A teenager looking for minnows in the Cedar River near Cedar Rapids stumbled upon a bison skull. University of Iowa professor emeritus, Holmes Semken, talked with 16-year-old Cody Sprague who found the skull.

Semken says Sprague knew right away it was something different. “Found it in a sand and gravel deposit, which suggests it was redeposited in the river. Probably in the 2008 flood, because it was on top,” Semken says. He worked with fellow university researchers to put an age on the bison by measuring the width of its horns.

Semken says they applied the length to a graph that a researcher made several years ago. According to that graph, the size of the bison tapered off after the last ice age, and then increased a little again and then tapered off. “And the width measurement in there says this specimen is about 5,000 years old. And we’re talking in geologic terms here so this could be plus or minus 5,000 to a thousand years,” Semken explains.

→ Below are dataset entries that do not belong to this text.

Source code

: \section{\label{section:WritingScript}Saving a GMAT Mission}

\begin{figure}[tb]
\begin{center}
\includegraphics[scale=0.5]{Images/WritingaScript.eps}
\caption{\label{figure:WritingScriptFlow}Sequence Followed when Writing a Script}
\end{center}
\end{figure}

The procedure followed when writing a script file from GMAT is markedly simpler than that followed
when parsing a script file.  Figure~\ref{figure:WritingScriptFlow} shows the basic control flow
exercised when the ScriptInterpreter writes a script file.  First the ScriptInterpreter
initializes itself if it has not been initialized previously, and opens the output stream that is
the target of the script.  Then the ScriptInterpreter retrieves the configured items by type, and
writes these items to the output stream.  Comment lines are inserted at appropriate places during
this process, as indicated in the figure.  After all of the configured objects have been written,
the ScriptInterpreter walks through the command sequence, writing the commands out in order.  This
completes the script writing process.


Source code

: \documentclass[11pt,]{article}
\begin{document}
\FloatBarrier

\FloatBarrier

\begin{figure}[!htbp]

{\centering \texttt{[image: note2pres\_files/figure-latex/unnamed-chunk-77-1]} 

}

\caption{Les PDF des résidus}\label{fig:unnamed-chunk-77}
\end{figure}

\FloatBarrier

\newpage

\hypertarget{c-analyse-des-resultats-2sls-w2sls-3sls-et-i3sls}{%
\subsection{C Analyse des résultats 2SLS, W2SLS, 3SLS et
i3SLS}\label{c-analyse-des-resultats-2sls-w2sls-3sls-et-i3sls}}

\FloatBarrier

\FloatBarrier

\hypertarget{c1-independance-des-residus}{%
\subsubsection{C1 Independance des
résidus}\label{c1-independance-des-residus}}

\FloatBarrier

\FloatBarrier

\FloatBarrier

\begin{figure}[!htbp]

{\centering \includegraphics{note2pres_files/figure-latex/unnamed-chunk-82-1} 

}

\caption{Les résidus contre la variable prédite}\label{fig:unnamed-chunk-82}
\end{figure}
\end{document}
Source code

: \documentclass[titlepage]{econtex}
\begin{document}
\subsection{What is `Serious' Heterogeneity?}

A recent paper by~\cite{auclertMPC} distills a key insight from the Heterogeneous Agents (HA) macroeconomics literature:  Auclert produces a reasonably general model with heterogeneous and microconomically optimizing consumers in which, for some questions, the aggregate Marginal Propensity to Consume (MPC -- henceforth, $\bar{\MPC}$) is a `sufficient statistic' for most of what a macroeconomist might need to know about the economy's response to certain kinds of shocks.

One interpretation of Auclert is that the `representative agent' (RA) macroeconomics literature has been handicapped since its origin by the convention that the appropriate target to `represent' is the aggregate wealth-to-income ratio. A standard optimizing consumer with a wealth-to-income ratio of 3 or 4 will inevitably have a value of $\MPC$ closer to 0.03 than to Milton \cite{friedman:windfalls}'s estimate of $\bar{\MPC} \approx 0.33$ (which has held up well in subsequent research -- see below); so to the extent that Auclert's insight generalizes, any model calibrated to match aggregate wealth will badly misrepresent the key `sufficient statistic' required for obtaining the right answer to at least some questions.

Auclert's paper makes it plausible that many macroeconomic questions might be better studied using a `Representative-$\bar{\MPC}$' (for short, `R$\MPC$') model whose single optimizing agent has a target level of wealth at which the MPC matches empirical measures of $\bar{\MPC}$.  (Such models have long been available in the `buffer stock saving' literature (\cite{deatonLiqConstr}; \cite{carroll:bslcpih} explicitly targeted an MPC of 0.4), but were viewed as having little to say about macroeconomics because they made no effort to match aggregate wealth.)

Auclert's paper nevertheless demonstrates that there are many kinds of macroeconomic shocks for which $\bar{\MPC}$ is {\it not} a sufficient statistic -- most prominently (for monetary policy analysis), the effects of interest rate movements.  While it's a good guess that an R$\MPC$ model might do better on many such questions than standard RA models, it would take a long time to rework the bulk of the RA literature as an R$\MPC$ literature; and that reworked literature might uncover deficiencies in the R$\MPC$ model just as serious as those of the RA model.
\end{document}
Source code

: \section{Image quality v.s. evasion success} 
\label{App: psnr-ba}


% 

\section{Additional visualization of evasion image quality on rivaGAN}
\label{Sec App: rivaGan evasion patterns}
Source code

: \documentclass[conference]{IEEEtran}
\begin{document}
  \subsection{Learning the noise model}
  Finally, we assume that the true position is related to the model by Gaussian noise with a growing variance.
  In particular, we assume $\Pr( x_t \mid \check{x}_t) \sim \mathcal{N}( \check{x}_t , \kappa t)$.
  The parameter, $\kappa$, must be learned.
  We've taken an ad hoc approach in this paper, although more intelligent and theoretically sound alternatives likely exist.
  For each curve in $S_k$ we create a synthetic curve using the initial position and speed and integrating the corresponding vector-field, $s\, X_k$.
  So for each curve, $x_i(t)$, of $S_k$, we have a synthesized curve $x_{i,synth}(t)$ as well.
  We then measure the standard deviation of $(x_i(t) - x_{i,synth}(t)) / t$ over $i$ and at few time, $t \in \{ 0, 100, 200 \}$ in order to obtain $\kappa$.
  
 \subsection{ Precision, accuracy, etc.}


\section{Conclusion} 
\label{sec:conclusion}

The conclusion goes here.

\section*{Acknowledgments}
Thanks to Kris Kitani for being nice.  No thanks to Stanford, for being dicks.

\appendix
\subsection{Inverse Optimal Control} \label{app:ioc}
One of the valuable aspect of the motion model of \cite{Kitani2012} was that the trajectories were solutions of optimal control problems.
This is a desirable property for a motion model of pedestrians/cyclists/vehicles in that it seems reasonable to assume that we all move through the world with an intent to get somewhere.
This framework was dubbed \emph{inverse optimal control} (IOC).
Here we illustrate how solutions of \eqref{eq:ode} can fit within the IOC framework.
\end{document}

Semken says the specimen is in great shape. “In eastern Iowa it is very rare to find a skull this complete in the river. You find them from time to time in western Iowa,”Semken says. “Probably because there were more bison out there at the time — the last 10,000 years or so. And also because the rivers tend to get lower there during the summer, and so more sandbars get exposed and people find them.”

Semken says there are people who collect fossil vertebrates, but he isn’t sure how much this fossil might be worth. “I don’t know, you go to the gem and mineral shows and you see a mammoth tooth for 50 dollars on one table and 200 dollars on another table, and at the end of the show they are both still there. So, I can’t put a dollar value on something like that,” Semken says.

But he does know that the find is valuable in adding to the scientific knowledge of the bison. “One specimen, plus another specimen, plus another specimen, it really adds up to a statistically significant sample over the years. And so this will go into that database and as time goes on we may be able to better define the age of these bison from their horn core width,” according to Semken.

He says he sees lots of fossils brought in every year by people who are out on the river, but nothing quite like this one.